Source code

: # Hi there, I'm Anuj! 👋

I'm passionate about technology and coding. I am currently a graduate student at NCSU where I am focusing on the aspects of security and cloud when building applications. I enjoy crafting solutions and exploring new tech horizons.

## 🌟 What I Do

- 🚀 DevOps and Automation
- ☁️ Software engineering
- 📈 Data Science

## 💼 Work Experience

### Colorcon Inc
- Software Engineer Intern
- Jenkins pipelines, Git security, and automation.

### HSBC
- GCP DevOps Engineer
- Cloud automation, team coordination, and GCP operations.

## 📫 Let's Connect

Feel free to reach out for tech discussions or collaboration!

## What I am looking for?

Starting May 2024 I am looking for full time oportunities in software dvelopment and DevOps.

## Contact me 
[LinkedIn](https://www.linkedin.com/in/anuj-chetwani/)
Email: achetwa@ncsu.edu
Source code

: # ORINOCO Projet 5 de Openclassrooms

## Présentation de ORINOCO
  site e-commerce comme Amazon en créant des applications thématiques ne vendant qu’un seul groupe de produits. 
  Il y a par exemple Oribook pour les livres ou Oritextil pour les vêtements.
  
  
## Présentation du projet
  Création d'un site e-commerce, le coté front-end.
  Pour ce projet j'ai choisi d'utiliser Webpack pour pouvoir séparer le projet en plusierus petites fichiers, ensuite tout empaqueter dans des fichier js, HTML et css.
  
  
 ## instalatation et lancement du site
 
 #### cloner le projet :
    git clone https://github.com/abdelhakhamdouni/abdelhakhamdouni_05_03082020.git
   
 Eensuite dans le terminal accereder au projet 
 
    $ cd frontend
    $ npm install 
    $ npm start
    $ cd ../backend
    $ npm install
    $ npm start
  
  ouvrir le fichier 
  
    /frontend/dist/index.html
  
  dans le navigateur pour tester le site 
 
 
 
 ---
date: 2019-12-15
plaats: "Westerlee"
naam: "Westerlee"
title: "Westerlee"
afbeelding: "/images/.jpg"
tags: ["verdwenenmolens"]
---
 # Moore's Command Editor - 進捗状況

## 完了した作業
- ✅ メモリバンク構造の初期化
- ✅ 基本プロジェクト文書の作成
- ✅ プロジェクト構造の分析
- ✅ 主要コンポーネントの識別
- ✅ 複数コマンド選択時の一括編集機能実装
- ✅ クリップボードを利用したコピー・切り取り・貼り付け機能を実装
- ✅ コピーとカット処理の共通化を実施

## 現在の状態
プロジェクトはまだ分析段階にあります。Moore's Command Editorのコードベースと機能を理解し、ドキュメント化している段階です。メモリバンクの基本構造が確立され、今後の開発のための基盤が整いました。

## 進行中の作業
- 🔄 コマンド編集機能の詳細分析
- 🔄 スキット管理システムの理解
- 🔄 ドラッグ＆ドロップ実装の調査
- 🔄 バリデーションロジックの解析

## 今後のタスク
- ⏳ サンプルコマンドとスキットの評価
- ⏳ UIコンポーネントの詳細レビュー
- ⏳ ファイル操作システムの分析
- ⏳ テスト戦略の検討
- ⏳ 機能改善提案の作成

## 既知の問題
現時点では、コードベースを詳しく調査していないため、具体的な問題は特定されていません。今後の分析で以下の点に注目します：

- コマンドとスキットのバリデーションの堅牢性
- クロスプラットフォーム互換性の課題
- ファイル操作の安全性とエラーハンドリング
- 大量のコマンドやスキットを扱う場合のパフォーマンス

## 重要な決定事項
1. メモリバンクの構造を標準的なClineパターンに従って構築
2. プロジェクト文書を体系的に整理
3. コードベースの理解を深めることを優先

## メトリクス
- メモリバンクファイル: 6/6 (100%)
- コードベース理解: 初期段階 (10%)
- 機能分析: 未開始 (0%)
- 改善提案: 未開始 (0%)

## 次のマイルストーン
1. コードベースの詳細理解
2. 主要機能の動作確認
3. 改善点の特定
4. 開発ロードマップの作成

- - - - - - -

**The problem:**
Which lines of the data include "ORINOCO"? Copy each of them.

**Response for this exercise:**
: # ORINOCO Projet 5 de Openclassrooms
## Présentation de ORINOCO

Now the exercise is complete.